(What to work on): Could you reproduce the lines below from the one with "use scope everywhere" through the one with "workflow examples with"? Keep both ends and add nothing.
────────────────────
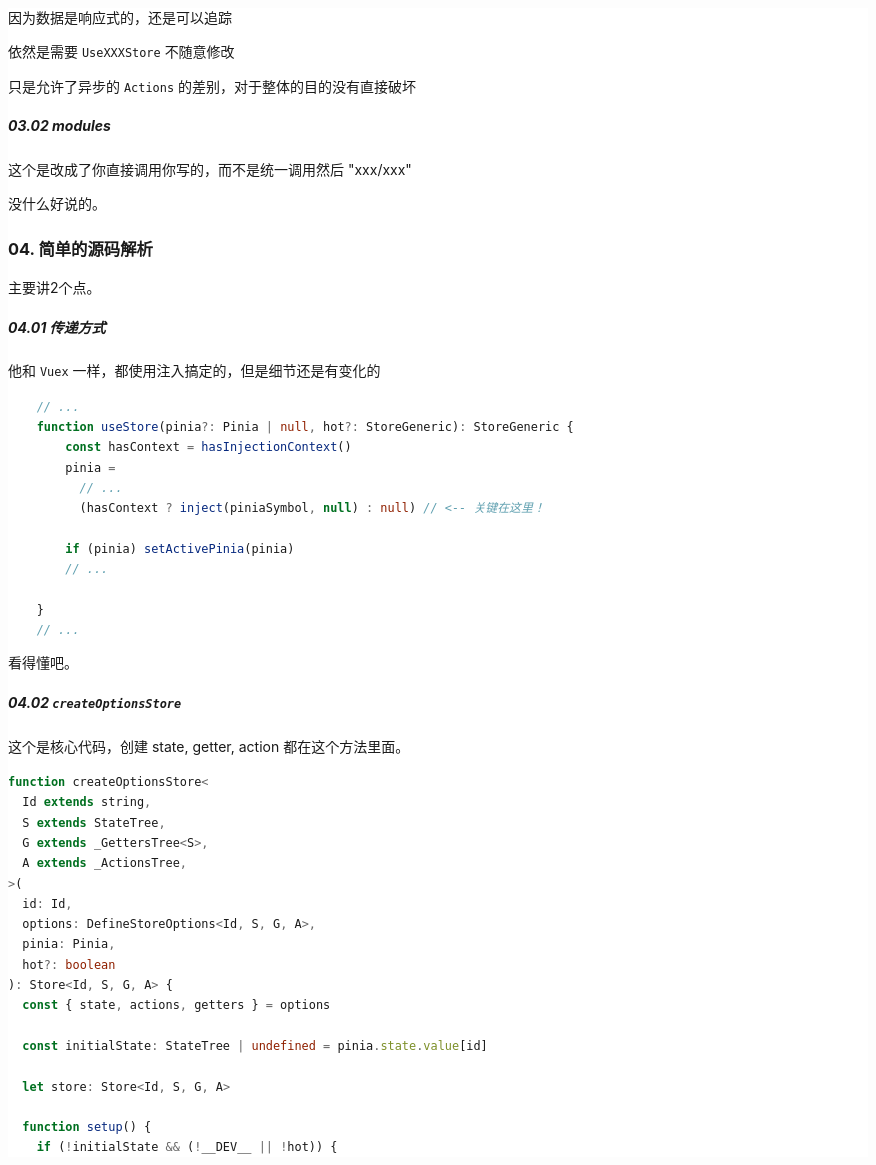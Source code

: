 因为数据是响应式的，还是可以追踪

依然是需要 `UseXXXStore` 不随意修改



只是允许了异步的 `Actions` 的差别，对于整体的目的没有直接破坏



##### 03.02 modules

这个是改成了你直接调用你写的，而不是统一调用然后 "xxx/xxx"

没什么好说的。



### 04. 简单的源码解析



主要讲2个点。



##### 04.01 传递方式

他和 `Vuex` 一样，都使用注入搞定的，但是细节还是有变化的

```typescript
    // ...
    function useStore(pinia?: Pinia | null, hot?: StoreGeneric): StoreGeneric {
        const hasContext = hasInjectionContext()
        pinia =
          // ...
          (hasContext ? inject(piniaSymbol, null) : null) // <-- 关键在这里！

        if (pinia) setActivePinia(pinia)
        // ...

    }
    // ...
```

看得懂吧。



##### 04.02 `createOptionsStore`

这个是核心代码，创建 state, getter, action 都在这个方法里面。



```typescript
function createOptionsStore<
  Id extends string,
  S extends StateTree,
  G extends _GettersTree<S>,
  A extends _ActionsTree,
>(
  id: Id,
  options: DefineStoreOptions<Id, S, G, A>,
  pinia: Pinia,
  hot?: boolean
): Store<Id, S, G, A> {
  const { state, actions, getters } = options

  const initialState: StateTree | undefined = pinia.state.value[id]

  let store: Store<Id, S, G, A>

  function setup() {
    if (!initialState && (!__DEV__ || !hot)) {
```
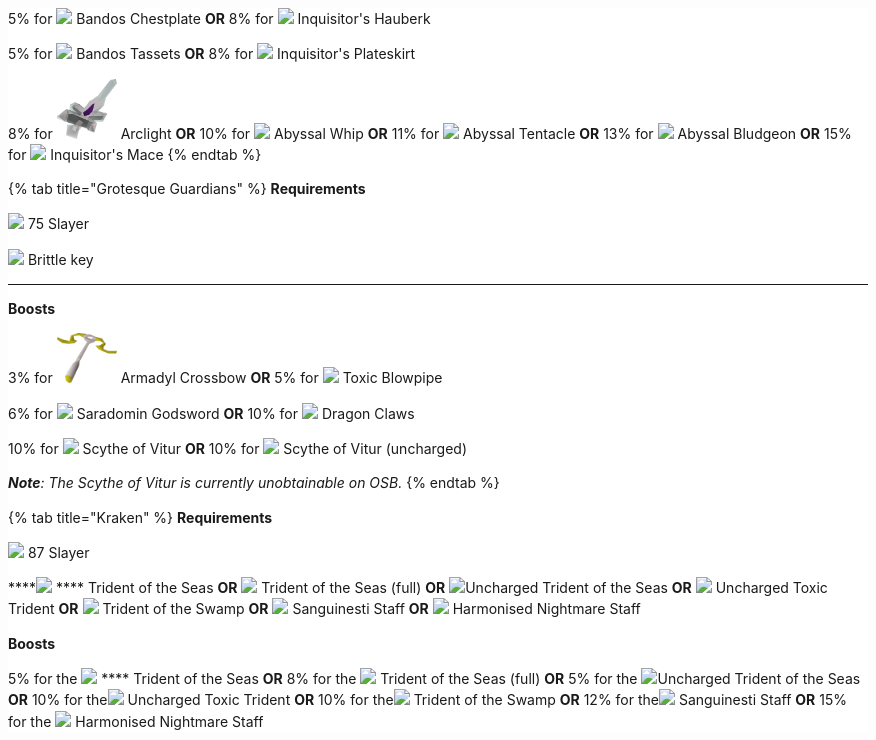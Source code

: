 5% for ![](../.gitbook/assets/Bandos\_chestplate.png) Bandos Chestplate **OR** 8% for ![](../.gitbook/assets/Inquisitor's\_hauberk.png) Inquisitor's Hauberk

5% for ![](../.gitbook/assets/Bandos\_tassets.png) Bandos Tassets **OR** 8% for ![](../.gitbook/assets/Inquisitor's\_plateskirt.png) Inquisitor's Plateskirt

8% for ![](../.gitbook/assets/800px-arclight\_detail.png) Arclight **OR** 10% for ![](../.gitbook/assets/Abyssal\_whip.png) Abyssal Whip **OR** 11% for ![](../.gitbook/assets/Abyssal\_tentacle.png) Abyssal Tentacle **OR** 13% for ![](../.gitbook/assets/Abyssal\_bludgeon.png) Abyssal Bludgeon **OR** 15% for ![](../.gitbook/assets/Inquisitor's\_mace.png) Inquisitor's Mace
{% endtab %}

{% tab title="Grotesque Guardians" %}
**Requirements**

![](../.gitbook/assets/20px-Slayer\_icon.png) 75 Slayer

![](../.gitbook/assets/Brittle\_key.png) Brittle key

****

**Boosts**

3% for ![](../.gitbook/assets/150px-armadyl\_crossbow\_detail.png) Armadyl Crossbow **OR** 5% for ![](../.gitbook/assets/Toxic\_blowpipe.png) Toxic Blowpipe

6% for ![](../.gitbook/assets/Saradomin\_godsword.png) Saradomin Godsword **OR** 10% for ![](../.gitbook/assets/Saradomin\_godsword.png) Dragon Claws

10% for ![](../.gitbook/assets/Scythe\_of\_vitur.png) Scythe of Vitur **OR** 10% for ![](../.gitbook/assets/Scythe\_of\_vitur\_\(uncharged\).png) Scythe of Vitur (uncharged)

_**Note**: The Scythe of Vitur is currently unobtainable on OSB._
{% endtab %}

{% tab title="Kraken" %}
**Requirements**

![](../.gitbook/assets/20px-Slayer\_icon.png) 87 Slayer

****![](../.gitbook/assets/Trident\_of\_the\_seas.png) **** Trident of the Seas **OR** ![](../.gitbook/assets/Trident\_of\_the\_seas\_\(full\).png) Trident of the Seas (full) **OR** ![](../.gitbook/assets/Uncharged\_trident.png)Uncharged Trident of the Seas **OR** ![](../.gitbook/assets/Uncharged\_toxic\_trident.png) Uncharged Toxic Trident **OR** ![](../.gitbook/assets/Trident\_of\_the\_swamp.png) Trident of the Swamp **OR** ![](../.gitbook/assets/Sanguinesti\_staff.png) Sanguinesti Staff **OR** ![](../.gitbook/assets/Harmonised\_nightmare\_staff.png) Harmonised Nightmare Staff



**Boosts**

5% for the ![](../.gitbook/assets/Trident\_of\_the\_seas.png) **** Trident of the Seas **OR** 8% for the ![](../.gitbook/assets/Trident\_of\_the\_seas\_\(full\).png) Trident of the Seas (full) **OR** 5% for the ![](../.gitbook/assets/Uncharged\_trident.png)Uncharged Trident of the Seas **OR** 10% for the![](../.gitbook/assets/Uncharged\_toxic\_trident.png) Uncharged Toxic Trident **OR** 10% for the![](../.gitbook/assets/Trident\_of\_the\_swamp.png) Trident of the Swamp **OR** 12% for the![](../.gitbook/assets/Sanguinesti\_staff.png) Sanguinesti Staff **OR** 15% for the ![](../.gitbook/assets/Harmonised\_nightmare\_staff.png) Harmonised Nightmare Staff
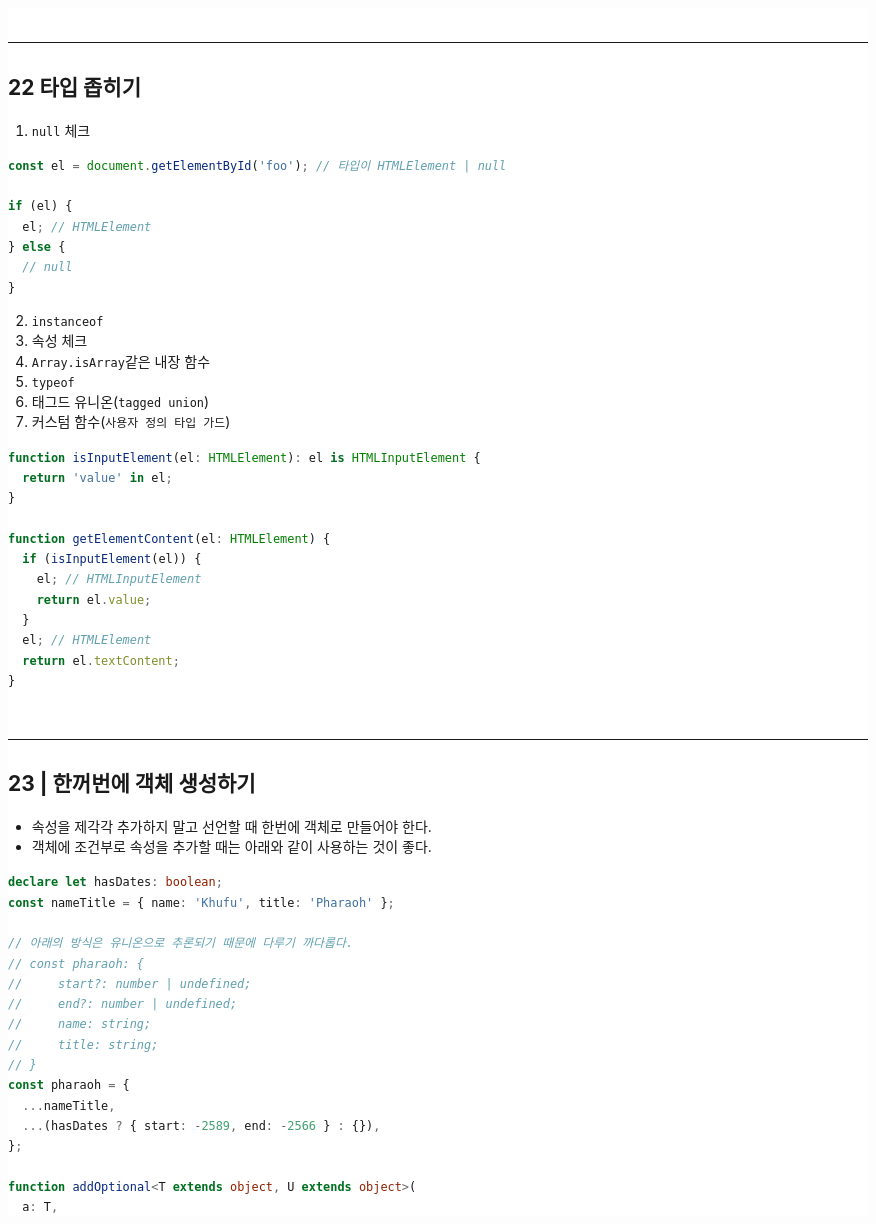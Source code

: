 <br>

---

## 22 타입 좁히기

1. `null` 체크

```ts
const el = document.getElementById('foo'); // 타입이 HTMLElement | null

if (el) {
  el; // HTMLElement
} else {
  // null
}
```

2. `instanceof`
3. 속성 체크
4. `Array.isArray`같은 내장 함수
5. `typeof`
6. 태그드 유니온(`tagged union`)
7. 커스텀 함수(`사용자 정의 타입 가드`)

```ts
function isInputElement(el: HTMLElement): el is HTMLInputElement {
  return 'value' in el;
}

function getElementContent(el: HTMLElement) {
  if (isInputElement(el)) {
    el; // HTMLInputElement
    return el.value;
  }
  el; // HTMLElement
  return el.textContent;
}
```

<br>

---

## 23 | 한꺼번에 객체 생성하기

- 속성을 제각각 추가하지 말고 선언할 때 한번에 객체로 만들어야 한다.
- 객체에 조건부로 속성을 추가할 때는 아래와 같이 사용하는 것이 좋다.

```ts
declare let hasDates: boolean;
const nameTitle = { name: 'Khufu', title: 'Pharaoh' };

// 아래의 방식은 유니온으로 추론되기 때문에 다루기 까다롭다.
// const pharaoh: {
//     start?: number | undefined;
//     end?: number | undefined;
//     name: string;
//     title: string;
// }
const pharaoh = {
  ...nameTitle,
  ...(hasDates ? { start: -2589, end: -2566 } : {}),
};

function addOptional<T extends object, U extends object>(
  a: T,
```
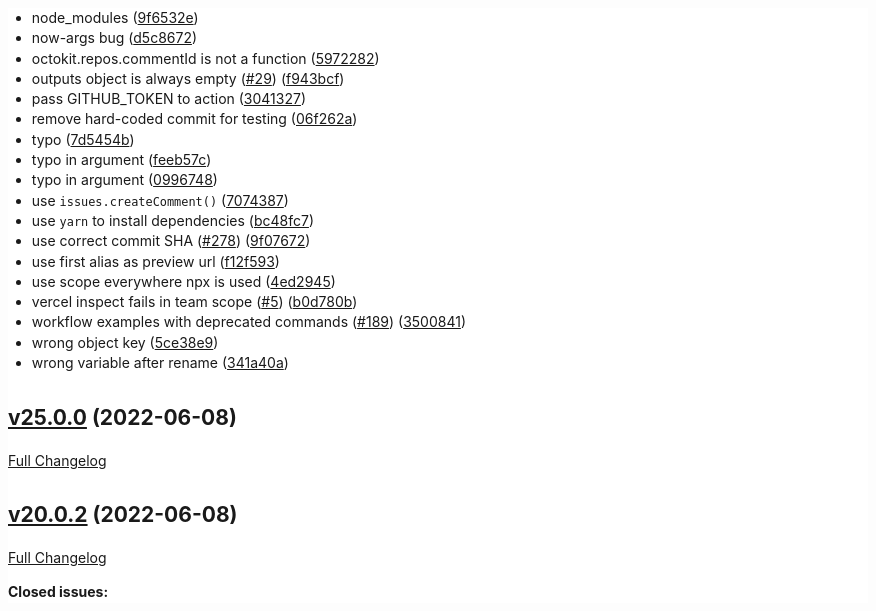 * node_modules ([9f6532e](https://github.com/leaf-BA7JCM/vercel-action/commit/9f6532e10e2fa883d2ec778b320b8cc2b60c02d6))
* now-args bug ([d5c8672](https://github.com/leaf-BA7JCM/vercel-action/commit/d5c8672a5487aee7d9496ee89cf9b636f62bd1d7))
* octokit.repos.commentId is not a function ([5972282](https://github.com/leaf-BA7JCM/vercel-action/commit/597228245179fdb266befe3c4a5d8ab1f6d468b7))
* outputs object is always empty ([#29](https://github.com/leaf-BA7JCM/vercel-action/issues/29)) ([f943bcf](https://github.com/leaf-BA7JCM/vercel-action/commit/f943bcfed35f89c9ff32df2ea9f9974fae9cbc06))
* pass GITHUB_TOKEN to action ([3041327](https://github.com/leaf-BA7JCM/vercel-action/commit/304132751e452c18920f892587fb95e5a8d36932))
* remove hard-coded commit for testing ([06f262a](https://github.com/leaf-BA7JCM/vercel-action/commit/06f262a8e48721578f316aa40d84be993c5598bb))
* typo ([7d5454b](https://github.com/leaf-BA7JCM/vercel-action/commit/7d5454b10d43ea2613da61e75308fd6dd75d4bf3))
* typo in argument ([feeb57c](https://github.com/leaf-BA7JCM/vercel-action/commit/feeb57c4cc4c40fbf6b9fdc403dbf11dbfd3bf5c))
* typo in argument ([0996748](https://github.com/leaf-BA7JCM/vercel-action/commit/099674872ee4d9a0addd734929f9ef5f880da5cf))
* use `issues.createComment()` ([7074387](https://github.com/leaf-BA7JCM/vercel-action/commit/7074387d77360ca4715f3e74c103da06620ef113))
* use `yarn` to install dependencies ([bc48fc7](https://github.com/leaf-BA7JCM/vercel-action/commit/bc48fc77961ea60d9209afecac966b434ebda1b3))
* use correct commit SHA ([#278](https://github.com/leaf-BA7JCM/vercel-action/issues/278)) ([9f07672](https://github.com/leaf-BA7JCM/vercel-action/commit/9f07672661f866626bf48680190c656d3dd1cded))
* use first alias as preview url ([f12f593](https://github.com/leaf-BA7JCM/vercel-action/commit/f12f5937db4274e1afa4522ff2b3611393183bc1))
* use scope everywhere npx is used ([4ed2945](https://github.com/leaf-BA7JCM/vercel-action/commit/4ed2945de0cd28e55bdb3013e81f0eeaa491ff26))
* vercel inspect fails in team scope ([#5](https://github.com/leaf-BA7JCM/vercel-action/issues/5)) ([b0d780b](https://github.com/leaf-BA7JCM/vercel-action/commit/b0d780b932a54b155d51d6be01dc9f514f01d5f0))
* workflow examples with deprecated commands ([#189](https://github.com/leaf-BA7JCM/vercel-action/issues/189)) ([3500841](https://github.com/leaf-BA7JCM/vercel-action/commit/350084192dd04458921db86a29ff3550b7b8d39f))
* wrong object key ([5ce38e9](https://github.com/leaf-BA7JCM/vercel-action/commit/5ce38e970386a089b0d13d8a2803ad188bd6d819))
* wrong variable after rename ([341a40a](https://github.com/leaf-BA7JCM/vercel-action/commit/341a40ac484b57829b7b4554f77833eb6564fdeb))

## [v25.0.0](https://github.com/amondnet/vercel-action/tree/v25.0.0) (2022-06-08)

[Full Changelog](https://github.com/amondnet/vercel-action/compare/v20.0.2...v25.0.0)

## [v20.0.2](https://github.com/amondnet/vercel-action/tree/v20.0.2) (2022-06-08)

[Full Changelog](https://github.com/amondnet/vercel-action/compare/v20.0.1...v20.0.2)

**Closed issues:**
────────────────────
(Response to the exercise):
* use scope everywhere npx is used ([4ed2945](https://github.com/leaf-BA7JCM/vercel-action/commit/4ed2945de0cd28e55bdb3013e81f0eeaa491ff26))
* vercel inspect fails in team scope ([#5](https://github.com/leaf-BA7JCM/vercel-action/issues/5)) ([b0d780b](https://github.com/leaf-BA7JCM/vercel-action/commit/b0d780b932a54b155d51d6be01dc9f514f01d5f0))
* workflow examples with deprecated commands ([#189](https://github.com/leaf-BA7JCM/vercel-action/issues/189)) ([3500841](https://github.com/leaf-BA7JCM/vercel-action/commit/350084192dd04458921db86a29ff3550b7b8d39f))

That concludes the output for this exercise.